Remaining Performances:
Wednesday July 16, 8:30 p.m.
Saturday July 19, 2:45 p.m.
Thursday July 24, 8:15 p.m.
Saturday July 26, 6:45 p.m.

They say: Jane Austen's Emma opens a matchmaking agency for other literary characters, resulting in mayhem, mismatches – and finding love where she least expects it.

Rachel K’s take: Miss Emma’s Matchmaking Agency for Literary Characters is staged fan fiction, imagining how the likes of Dorian Gray (Nick Martin), Jane Eyre (Sage Tanguay) and Philip Marlowe (Caleb Erikson) might interact if they jumped off the page.

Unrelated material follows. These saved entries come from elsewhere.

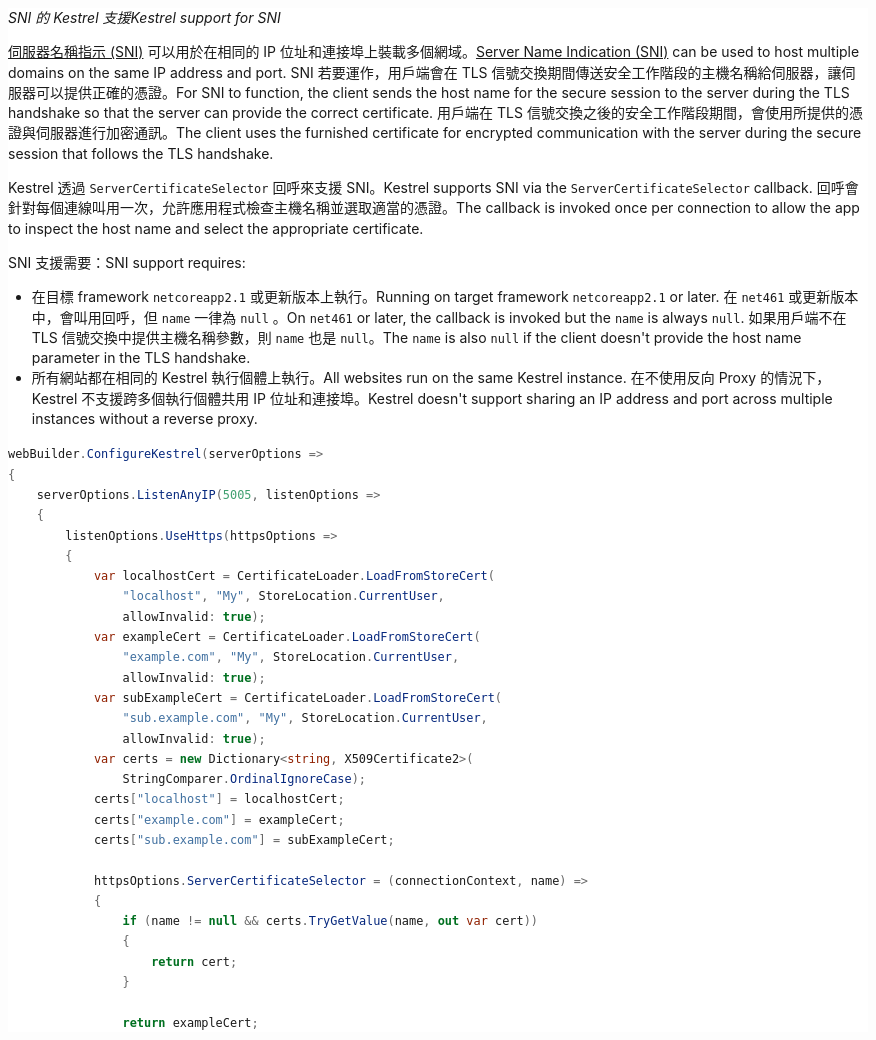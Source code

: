 <span data-ttu-id="bae74-347">*SNI 的 Kestrel 支援*</span><span class="sxs-lookup"><span data-stu-id="bae74-347">*Kestrel support for SNI*</span></span>

<span data-ttu-id="bae74-348">[伺服器名稱指示 (SNI)](https://tools.ietf.org/html/rfc6066#section-3) 可以用於在相同的 IP 位址和連接埠上裝載多個網域。</span><span class="sxs-lookup"><span data-stu-id="bae74-348">[Server Name Indication (SNI)](https://tools.ietf.org/html/rfc6066#section-3) can be used to host multiple domains on the same IP address and port.</span></span> <span data-ttu-id="bae74-349">SNI 若要運作，用戶端會在 TLS 信號交換期間傳送安全工作階段的主機名稱給伺服器，讓伺服器可以提供正確的憑證。</span><span class="sxs-lookup"><span data-stu-id="bae74-349">For SNI to function, the client sends the host name for the secure session to the server during the TLS handshake so that the server can provide the correct certificate.</span></span> <span data-ttu-id="bae74-350">用戶端在 TLS 信號交換之後的安全工作階段期間，會使用所提供的憑證與伺服器進行加密通訊。</span><span class="sxs-lookup"><span data-stu-id="bae74-350">The client uses the furnished certificate for encrypted communication with the server during the secure session that follows the TLS handshake.</span></span>

<span data-ttu-id="bae74-351">Kestrel 透過 `ServerCertificateSelector` 回呼來支援 SNI。</span><span class="sxs-lookup"><span data-stu-id="bae74-351">Kestrel supports SNI via the `ServerCertificateSelector` callback.</span></span> <span data-ttu-id="bae74-352">回呼會針對每個連線叫用一次，允許應用程式檢查主機名稱並選取適當的憑證。</span><span class="sxs-lookup"><span data-stu-id="bae74-352">The callback is invoked once per connection to allow the app to inspect the host name and select the appropriate certificate.</span></span>

<span data-ttu-id="bae74-353">SNI 支援需要：</span><span class="sxs-lookup"><span data-stu-id="bae74-353">SNI support requires:</span></span>

* <span data-ttu-id="bae74-354">在目標 framework `netcoreapp2.1` 或更新版本上執行。</span><span class="sxs-lookup"><span data-stu-id="bae74-354">Running on target framework `netcoreapp2.1` or later.</span></span> <span data-ttu-id="bae74-355">在 `net461` 或更新版本中，會叫用回呼，但 `name` 一律為 `null` 。</span><span class="sxs-lookup"><span data-stu-id="bae74-355">On `net461` or later, the callback is invoked but the `name` is always `null`.</span></span> <span data-ttu-id="bae74-356">如果用戶端不在 TLS 信號交換中提供主機名稱參數，則 `name` 也是 `null`。</span><span class="sxs-lookup"><span data-stu-id="bae74-356">The `name` is also `null` if the client doesn't provide the host name parameter in the TLS handshake.</span></span>
* <span data-ttu-id="bae74-357">所有網站都在相同的 Kestrel 執行個體上執行。</span><span class="sxs-lookup"><span data-stu-id="bae74-357">All websites run on the same Kestrel instance.</span></span> <span data-ttu-id="bae74-358">在不使用反向 Proxy 的情況下，Kestrel 不支援跨多個執行個體共用 IP 位址和連接埠。</span><span class="sxs-lookup"><span data-stu-id="bae74-358">Kestrel doesn't support sharing an IP address and port across multiple instances without a reverse proxy.</span></span>

```csharp
webBuilder.ConfigureKestrel(serverOptions =>
{
    serverOptions.ListenAnyIP(5005, listenOptions =>
    {
        listenOptions.UseHttps(httpsOptions =>
        {
            var localhostCert = CertificateLoader.LoadFromStoreCert(
                "localhost", "My", StoreLocation.CurrentUser,
                allowInvalid: true);
            var exampleCert = CertificateLoader.LoadFromStoreCert(
                "example.com", "My", StoreLocation.CurrentUser,
                allowInvalid: true);
            var subExampleCert = CertificateLoader.LoadFromStoreCert(
                "sub.example.com", "My", StoreLocation.CurrentUser,
                allowInvalid: true);
            var certs = new Dictionary<string, X509Certificate2>(
                StringComparer.OrdinalIgnoreCase);
            certs["localhost"] = localhostCert;
            certs["example.com"] = exampleCert;
            certs["sub.example.com"] = subExampleCert;

            httpsOptions.ServerCertificateSelector = (connectionContext, name) =>
            {
                if (name != null && certs.TryGetValue(name, out var cert))
                {
                    return cert;
                }

                return exampleCert;
```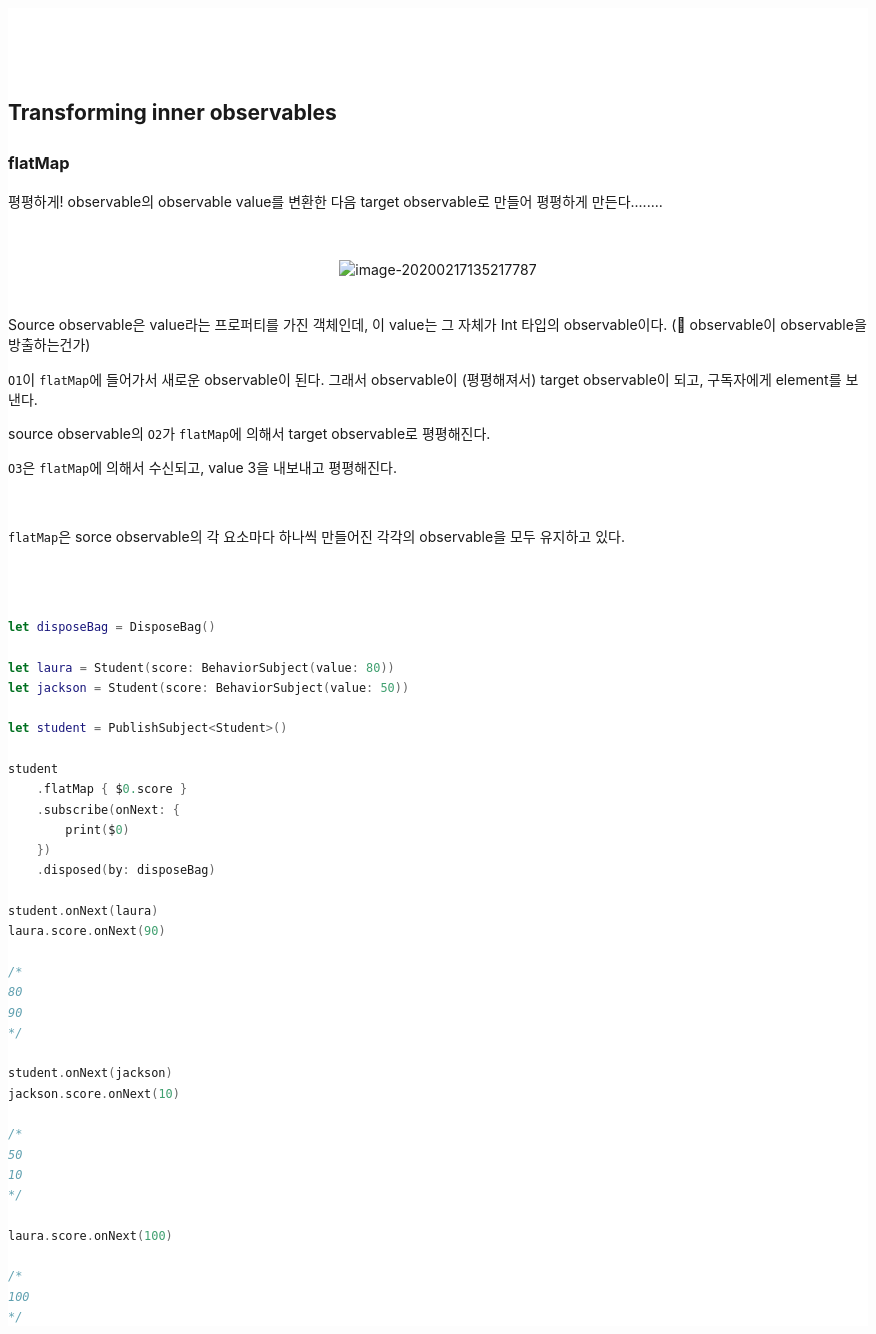 <br /><br /><br />

## Transforming inner observables

### flatMap

평평하게! observable의 observable value를 변환한 다음 target observable로 만들어 평평하게 만든다........

<br />

<p align="center"><img width="500" alt="image-20200217135217787" src="https://user-images.githubusercontent.com/16719527/75103823-c2d8b100-5643-11ea-83c9-81380d2520cf.png"></p>

<br />Source observable은 value라는 프로퍼티를 가진 객체인데, 이 value는 그 자체가 Int 타입의 observable이다. (🤔 observable이 observable을 방출하는건가)

`O1`이 `flatMap`에 들어가서 새로운 observable이 된다. 그래서 observable이 (평평해져서) target observable이 되고, 구독자에게 element를 보낸다.

source observable의 `O2`가 `flatMap`에 의해서 target observable로 평평해진다. 

`O3`은 `flatMap`에 의해서 수신되고, value 3을 내보내고 평평해진다.

<br />

`flatMap`은 sorce observable의 각 요소마다 하나씩 만들어진 각각의 observable을 모두 유지하고 있다.

<br /><br />

```swift
let disposeBag = DisposeBag()

let laura = Student(score: BehaviorSubject(value: 80))
let jackson = Student(score: BehaviorSubject(value: 50))

let student = PublishSubject<Student>()

student
    .flatMap { $0.score }
    .subscribe(onNext: {
        print($0)
    })
    .disposed(by: disposeBag)

student.onNext(laura)
laura.score.onNext(90)

/*
80
90
*/

student.onNext(jackson)
jackson.score.onNext(10)

/*
50
10
*/

laura.score.onNext(100)

/*
100
*/
```
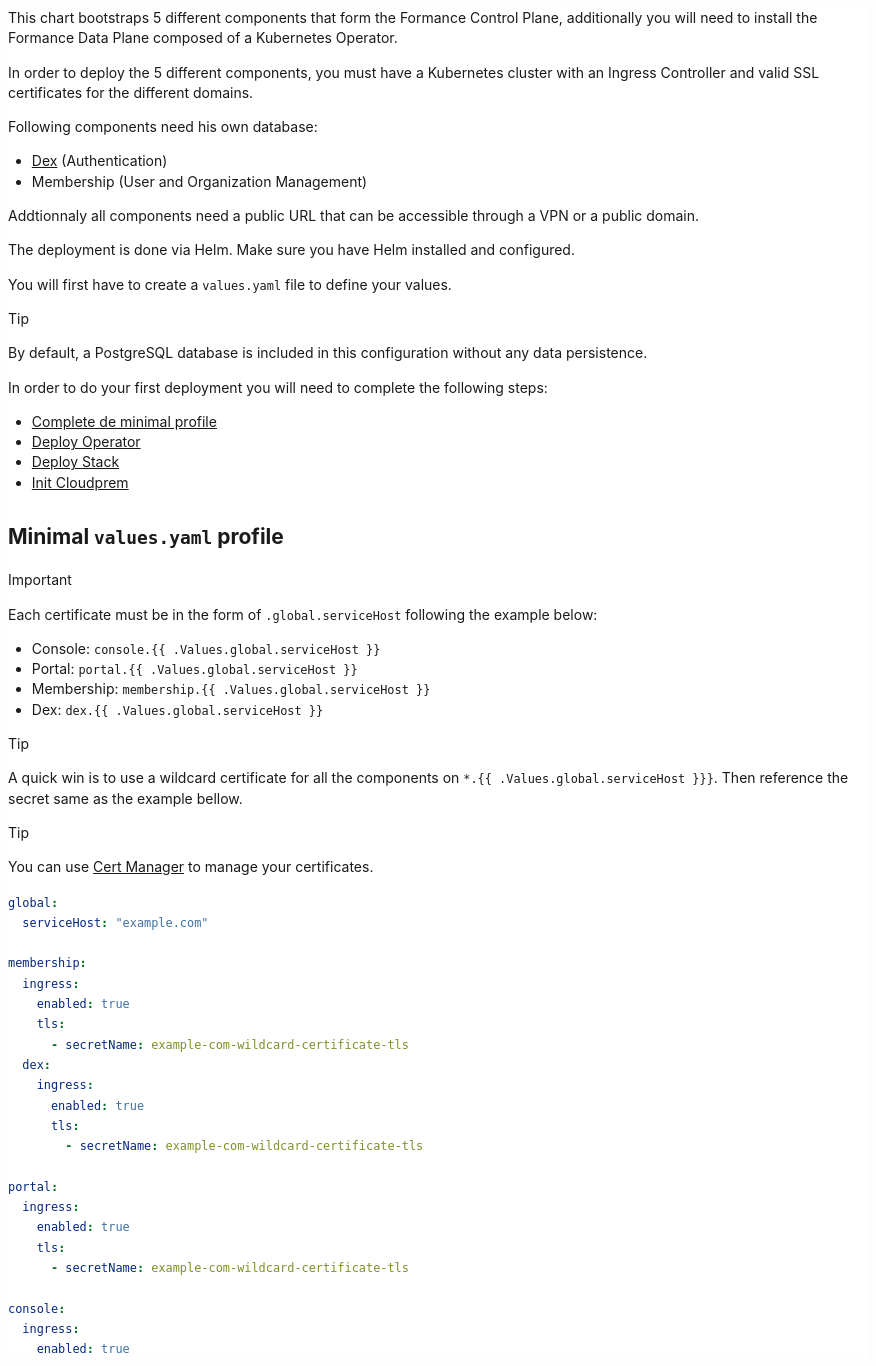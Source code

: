 This chart bootstraps 5 different components that form the Formance Control Plane, additionally you will need to install the Formance Data Plane composed of a Kubernetes Operator.

In order to deploy the 5 different components, you must have a Kubernetes cluster with an Ingress Controller and valid SSL certificates for the different domains.

Following components need his own database:

- [Dex](https://dexidp.io/) (Authentication)
- Membership (User and Organization Management)

Addtionnaly all components need a public URL that can be accessible through a VPN or a public domain.

The deployment is done via Helm. Make sure you have Helm installed and configured.

You will first have to create a `values.yaml` file to define your values.

> [!TIP]
>By default, a PostgreSQL database is included in this configuration without any data persistence.

In order to do your first deployment you will need to complete the following steps:
- [Complete de minimal profile](#minimal-valuesyaml-profile)
- [Deploy Operator](https://docs.formance.com/operator/Installation)
- [Deploy Stack](#deploy-stack)
- [Init Cloudprem](#init-cloudprem)

## Minimal `values.yaml` profile

> [!IMPORTANT]
> Each certificate must be in the form of `.global.serviceHost` following the example below:
>- Console: `console.{{ .Values.global.serviceHost }}`
>- Portal: `portal.{{ .Values.global.serviceHost }}`
>- Membership: `membership.{{ .Values.global.serviceHost }}`
>- Dex: `dex.{{ .Values.global.serviceHost }}`

> [!TIP]
> A quick win is to use a wildcard certificate for all the components on `*.{{ .Values.global.serviceHost }}}`.
>Then reference the secret same as the example bellow.

> [!TIP]
> You can use [Cert Manager](https://cert-manager.io/docs/) to manage your certificates.

```yaml
global:
  serviceHost: "example.com"

membership:
  ingress:
    enabled: true
    tls:
      - secretName: example-com-wildcard-certificate-tls
  dex:
    ingress:
      enabled: true
      tls:
        - secretName: example-com-wildcard-certificate-tls

portal:
  ingress:
    enabled: true
    tls:
      - secretName: example-com-wildcard-certificate-tls

console:
  ingress:
    enabled: true
```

Emma (Lilian Oben), from Jane Austen’s book of the same name, has a one-of-a-kind matchmaking agency: she tries to set up the weirdos who populate classic fiction with one another. It’s a challenging task and, as Don Juan (Ahmad Sherif Helmy) points out, not necessarily a worthwhile one. In other words, it’s the perfect set-up for 70 minutes of literary-minded gags.

About that Don Juan: He provides the pestering perspective common to the romantic comedy genre that Emma comes from. He works as her assistant as part of a punishment. The two of them spend the show trading barbs about the other’s ignorance of love. Fans of the rom-com may have an inkling of where these tête-à-têtes lead, but the conclusion hardly matters.

The play, by Alexandra Petri, is a world premiere, and it is chock-full of quips. The rapid-fire delivery comes from the 30 Rock school of comedy, ensuring that even if one joke doesn’t suit your fancy, the next one comes quick.

Miss Emma’s is at its funniest when it fully embraces its bibliophile tendencies, jabbing at the difference between writing a character for a book and for the theater. In one scene, the character of Philip Marlowe narrates his own scenes for the audience, sending up the conventions of the private eye genre. In another, Don Juan points out that the titles in the Nancy Drew (Tanguay, again) series don’t make the teen detective sound like the most impressive sleuth. "In The Secret Clue in the Diary the secret clue was in...the diary? Who would have guessed?"

Much of the play takes place in Emma’s office, though it benefits from characters exploring other parts of the stage. A game of Twister between Captain Ahab (Caleb Erikson) and Medea uses physical comedy, and stage left, to great effect. Erikson has a keen sense of timing and appears totally different in each role he inhabits.

The main plot – Emma’s search for true love – is far less interesting than the zany pairings she and Don Juan cook up. The characters have already been fleshed out in other works, and Miss Emma relies on their most memorable qualities (Ahab loves whales, Holden Caulfield is angsty) rather than character building. These literary icons are a delivery-service for jokes. Luckily, they keep serving ‘em up fresh and hot.

See it if: You enjoy making literary references and patting yourself on the back when you recognize one.

Skip it if: You enjoy patting yourself on the back really, really hard when you recognize a literary reference – you'll hurt yourself.